AWS took in $9.95 billion in revenue—34 percent year-over-year growth—in the fourth quarter of 2019 that ended Dec. 31, blowing past analyst projections of $9.81 billion as compiled by FactSet. That means the current quarter will propel the cloud leader beyond a $40 billion run rate, after achieving a $30 billion run rate in the first quarter of the year.

As a whole, Amazon saw $87.44 billion in revenue in Q4, a year-over-year improvement of 21 percent. Earnings-per-share of $6.47 shattered expectations of $4.03.

The beats on revenue, earnings and higher guidance sent Amazon stock soaring in after-hours trading. The stock closed at $1,870.69 on Thursday, then shot to $2,113 before settling down around $2,062 at the time of this publication.

That stock price brings Amazon back into the exclusive $1 trillion valuation category—a mark it has achieved in the past but never was previously able to maintain.

Investors looking to nitpick could point to slightly decreased margins on the cloud business.

Olsavsky explained that number is always bumpy from quarter to quarter, as infrastructure spend changes—something he had discussed in previous earnings calls circa 2018, he said, when the cloud margins were closer to 30 percent.

AWS margins now stand around 26 percent, as the provider continues to add infrastructure capabilities to support its global expansion, as well as boosting its sales and marketing teams. AWS has also decreased prices for customers with multi-year contracts, Olsavsky said, noting the company has locked up $30 billion in future commitments through long-term deals.

But AWS is finding new ways to drive down its infrastructure spending, he said.

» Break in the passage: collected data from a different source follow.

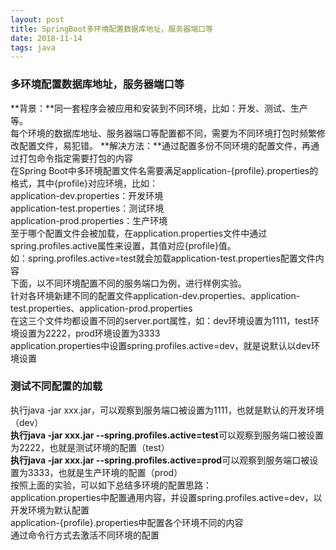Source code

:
 ```yaml
--- 
layout: post
title: SpringBoot多环境配置数据库地址，服务器端口等
date: 2018-11-14
tags: java
---
```

### **多环境配置数据库地址，服务器端口等**
**背景：**同一套程序会被应用和安装到不同环境，比如：开发、测试、生产等。  
每个环境的数据库地址、服务器端口等配置都不同，需要为不同环境打包时频繁修改配置文件，易犯错。
**解决方法：**通过配置多份不同环境的配置文件，再通过打包命令指定需要打包的内容  
在Spring Boot中多环境配置文件名需要满足application-{profile}.properties的格式，其中{profile}对应环境，比如：  
application-dev.properties：开发环境  
application-test.properties：测试环境  
application-prod.properties：生产环境  
至于哪个配置文件会被加载，在application.properties文件中通过spring.profiles.active属性来设置，其值对应{profile}值。  
如：spring.profiles.active=test就会加载application-test.properties配置文件内容  
下面，以不同环境配置不同的服务端口为例，进行样例实验。  
针对各环境新建不同的配置文件application-dev.properties、application-test.properties、application-prod.properties  
在这三个文件均都设置不同的server.port属性，如：dev环境设置为1111，test环境设置为2222，prod环境设置为3333  
application.properties中设置spring.profiles.active=dev，就是说默认以dev环境设置  
### **测试不同配置的加载**
执行java -jar xxx.jar，可以观察到服务端口被设置为1111，也就是默认的开发环境（dev）  
**执行java -jar xxx.jar    --spring.profiles.active=test**可以观察到服务端口被设置为2222，也就是测试环境的配置（test）  
**执行java -jar xxx.jar --spring.profiles.active=prod**可以观察到服务端口被设置为3333，也就是生产环境的配置（prod）  
按照上面的实验，可以如下总结多环境的配置思路：  
application.properties中配置通用内容，并设置spring.profiles.active=dev，以开发环境为默认配置  
application-{profile}.properties中配置各个环境不同的内容  
通过命令行方式去激活不同环境的配置  

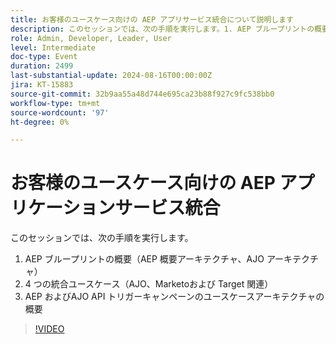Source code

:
 ```yaml
---
title: お客様のユースケース向けの AEP アプリサービス統合について説明します
description: このセッションでは、次の手順を実行します。1. AEP ブループリントの概要（AEP 概要アーキテクチャ、AJO アーキテクチャ） 2. 4 つの統合ユースケース（AJO、Marketoおよび Target 関連） 3. AEP およびAJO API トリガーキャンペーンのユースケースアーキテクチャの概要
role: Admin, Developer, Leader, User
level: Intermediate
doc-type: Event
duration: 2499
last-substantial-update: 2024-08-16T00:00:00Z
jira: KT-15883
source-git-commit: 32b9aa55a48d744e695ca23b88f927c9fc538bb0
workflow-type: tm+mt
source-wordcount: '97'
ht-degree: 0%

---
```



# お客様のユースケース向けの AEP アプリケーションサービス統合

このセッションでは、次の手順を実行します。
1. AEP ブループリントの概要（AEP 概要アーキテクチャ、AJO アーキテクチャ）
2. 4 つの統合ユースケース（AJO、Marketoおよび Target 関連）
3. AEP およびAJO API トリガーキャンペーンのユースケースアーキテクチャの概要

>[!VIDEO](https://video.tv.adobe.com/v/3432053/?learn=on)
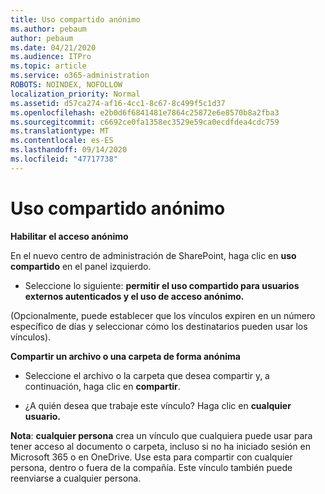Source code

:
 ```yaml
---
title: Uso compartido anónimo
ms.author: pebaum
author: pebaum
ms.date: 04/21/2020
ms.audience: ITPro
ms.topic: article
ms.service: o365-administration
ROBOTS: NOINDEX, NOFOLLOW
localization_priority: Normal
ms.assetid: d57ca274-af16-4cc1-8c67-8c499f5c1d37
ms.openlocfilehash: e2b0d6f6841481e7864c25872e6e8570b8a2fba3
ms.sourcegitcommit: c6692ce0fa1358ec3529e59ca0ecdfdea4cdc759
ms.translationtype: MT
ms.contentlocale: es-ES
ms.lasthandoff: 09/14/2020
ms.locfileid: "47717738"
---
```

# <a name="anonymous-sharing"></a>Uso compartido anónimo

 **Habilitar el acceso anónimo**
  
En el nuevo centro de administración de SharePoint, haga clic en **uso compartido** en el panel izquierdo. 
  
- Seleccione lo siguiente: **permitir el uso compartido para usuarios externos autenticados y el uso de acceso anónimo.**
  
(Opcionalmente, puede establecer que los vínculos expiren en un número específico de días y seleccionar cómo los destinatarios pueden usar los vínculos).
    
 **Compartir un archivo o una carpeta de forma anónima**
  
- Seleccione el archivo o la carpeta que desea compartir y, a continuación, haga clic en **compartir**. 
    
- ¿A quién desea que trabaje este vínculo? Haga clic en **cualquier usuario.**
  
 **Nota**: **cualquier persona** crea un vínculo que cualquiera puede usar para tener acceso al documento o carpeta, incluso si no ha iniciado sesión en Microsoft 365 o en OneDrive. Use esta para compartir con cualquier persona, dentro o fuera de la compañía. Este vínculo también puede reenviarse a cualquier persona. 
    

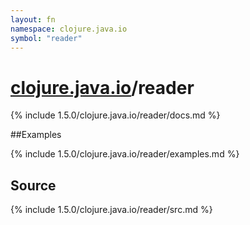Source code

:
 ```yaml
---
layout: fn
namespace: clojure.java.io
symbol: "reader"
---
```


# [clojure.java.io](../)/reader

{% include 1.5.0/clojure.java.io/reader/docs.md %}

##Examples

{% include 1.5.0/clojure.java.io/reader/examples.md %}
## Source
{% include 1.5.0/clojure.java.io/reader/src.md %}

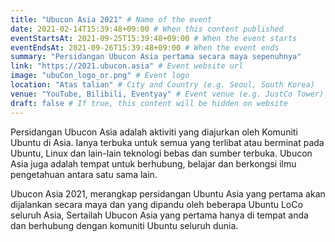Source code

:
 ```yaml
---
title: "Ubucon Asia 2021" # Name of the event
date: 2021-02-14T15:39:48+09:00 # When this content published
eventStartsAt: 2021-09-25T15:39:48+09:00 # When the event starts
eventEndsAt: 2021-09-26T15:39:48+09:00 # When the event ends
summary: "Persidangan Ubucon Asia pertama secara maya sepenuhnya"
link: "https://2021.ubucon.asia" # Event website url
image: "ubuCon_logo_or.png" # Event logo
location: "Atas talian" # City and Country (e.g. Seoul, South Korea)
venue: "YouTube, Bilibili, Eventyay" # Event venue (e.g. JustCo Tower)
draft: false # If true, this content will be hidden on website
---
```


Persidangan Ubucon Asia adalah aktiviti yang diajurkan oleh Komuniti Ubuntu di Asia. Ianya terbuka untuk semua yang terlibat atau berminat pada Ubuntu, Linux dan lain-lain teknologi bebas dan sumber terbuka. Ubucon Asia juga adalah tempat untuk berhubung, belajar dan berkongsi ilmu pengetahuan antara satu sama lain.

Ubucon Asia 2021, merangkap persidangan Ubuntu Asia yang pertama akan dijalankan secara maya dan yang dipandu oleh beberapa Ubuntu LoCo seluruh Asia, Sertailah Ubucon Asia yang pertama hanya di tempat anda dan berhubung dengan komuniti Ubuntu seluruh dunia.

The provider used to depreciate servers after three years in deployment. Now the "useful life" of its latest hardware exceeds four years, and AWS is extending the depreciation lifecycle on new servers.

That's possible because of engineering advances that "refine our software to run more efficiently on our hardware," he said, which can "make our server capacity last longer."

The latest-generation cloud-building software "lowers stress" on the physical machines, he explained.

That's helping AWS keep capital expenditures "relatively in check"—including an $800 million lower depreciation expense in this current first quarter of 2020.